It’s not something that economists routinely track, but it provides a
rough sense of what’s happening in local real estate markets. Call it
the lowball index.
A year ago, according to researchers at the National Association of
Realtors (NAR), one out of 10 members surveyed in a monthly poll
complained about lowball offers on houses listed for sale. In the latest
survey – conducted during March among a sample of 4,500 agents and
brokers across the country and not yet released – there were hardly any.
Instead, the focus of volunteered comments has shifted to declining
inventory levels – fewer houses available to sell – and multiple offers
on well-priced listings.
A lowball offer typically involves a contract submitted to a seller
where the price proposed by the purchaser is 25 percent or more below
list. Lowballs increase sharply when there’s a glut of properties
available, asking prices are out of sync with local economic realities,
and values are depressed or uncertain.

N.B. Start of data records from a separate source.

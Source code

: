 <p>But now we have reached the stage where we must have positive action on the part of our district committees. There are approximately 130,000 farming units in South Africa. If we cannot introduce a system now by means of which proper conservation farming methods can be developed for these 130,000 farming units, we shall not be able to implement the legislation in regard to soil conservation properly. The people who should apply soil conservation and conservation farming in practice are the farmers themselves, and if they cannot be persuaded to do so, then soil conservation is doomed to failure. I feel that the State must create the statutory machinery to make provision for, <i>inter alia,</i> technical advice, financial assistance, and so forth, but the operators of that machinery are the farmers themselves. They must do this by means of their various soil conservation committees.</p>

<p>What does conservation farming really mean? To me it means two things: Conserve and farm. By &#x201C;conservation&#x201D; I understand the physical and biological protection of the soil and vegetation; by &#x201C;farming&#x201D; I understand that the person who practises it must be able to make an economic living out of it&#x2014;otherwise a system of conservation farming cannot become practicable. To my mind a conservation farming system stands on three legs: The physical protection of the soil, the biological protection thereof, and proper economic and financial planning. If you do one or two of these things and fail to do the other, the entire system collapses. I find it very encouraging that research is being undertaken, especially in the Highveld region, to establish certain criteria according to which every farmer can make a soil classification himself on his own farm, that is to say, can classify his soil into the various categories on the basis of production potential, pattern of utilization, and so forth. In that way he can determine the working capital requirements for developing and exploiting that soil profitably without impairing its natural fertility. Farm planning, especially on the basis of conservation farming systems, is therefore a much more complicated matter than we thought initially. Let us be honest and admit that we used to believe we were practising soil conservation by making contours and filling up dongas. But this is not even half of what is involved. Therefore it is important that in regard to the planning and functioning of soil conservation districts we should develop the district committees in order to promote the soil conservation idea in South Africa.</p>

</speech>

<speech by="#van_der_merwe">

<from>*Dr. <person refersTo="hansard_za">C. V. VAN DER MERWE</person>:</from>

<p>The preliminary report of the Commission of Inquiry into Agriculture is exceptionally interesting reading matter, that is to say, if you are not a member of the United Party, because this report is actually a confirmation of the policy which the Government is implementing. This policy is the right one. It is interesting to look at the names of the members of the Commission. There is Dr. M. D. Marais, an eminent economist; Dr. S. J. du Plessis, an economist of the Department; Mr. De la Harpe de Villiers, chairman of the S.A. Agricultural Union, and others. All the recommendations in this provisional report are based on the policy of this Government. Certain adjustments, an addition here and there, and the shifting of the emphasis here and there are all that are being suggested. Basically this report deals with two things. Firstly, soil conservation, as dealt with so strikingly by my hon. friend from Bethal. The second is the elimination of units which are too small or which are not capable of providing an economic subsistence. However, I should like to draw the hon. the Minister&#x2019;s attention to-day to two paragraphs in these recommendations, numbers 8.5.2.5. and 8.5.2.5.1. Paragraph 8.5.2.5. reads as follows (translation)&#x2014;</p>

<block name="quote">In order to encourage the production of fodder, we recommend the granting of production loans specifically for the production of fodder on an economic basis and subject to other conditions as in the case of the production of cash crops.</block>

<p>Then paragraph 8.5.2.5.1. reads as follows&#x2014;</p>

Buyers figure: Hey, why not?
Maybe I’ll get lucky.
Based on the latest survey results, that sort of strategy is not a
winning move in many communities this spring. In fact, in local markets
where inventories are tight and competition for homes rising, realty
agents say that buyers looking to steal houses by lowballing their
offers are ending up at the back of the line – their contracts either
rejected out of hand or countered close to the original asking price.
In high-demand, high-cost markets that have rebounded from recession
slumps, sellers are now firmly in control; they pay scant attention to
lowballers. Jayne Esposito, an agent with Coldwell Banker Residential
Brokerage in Los Gatos, Calif., says that multiple offers are “the rule,
not the exception,” in her area, and many transactions end up with
final contract prices higher than the listing. “Sure, I’ve had a few
buyers try to lowball and they wouldn’t listen,” she said in an
interview, “but that didn’t work out well for them.”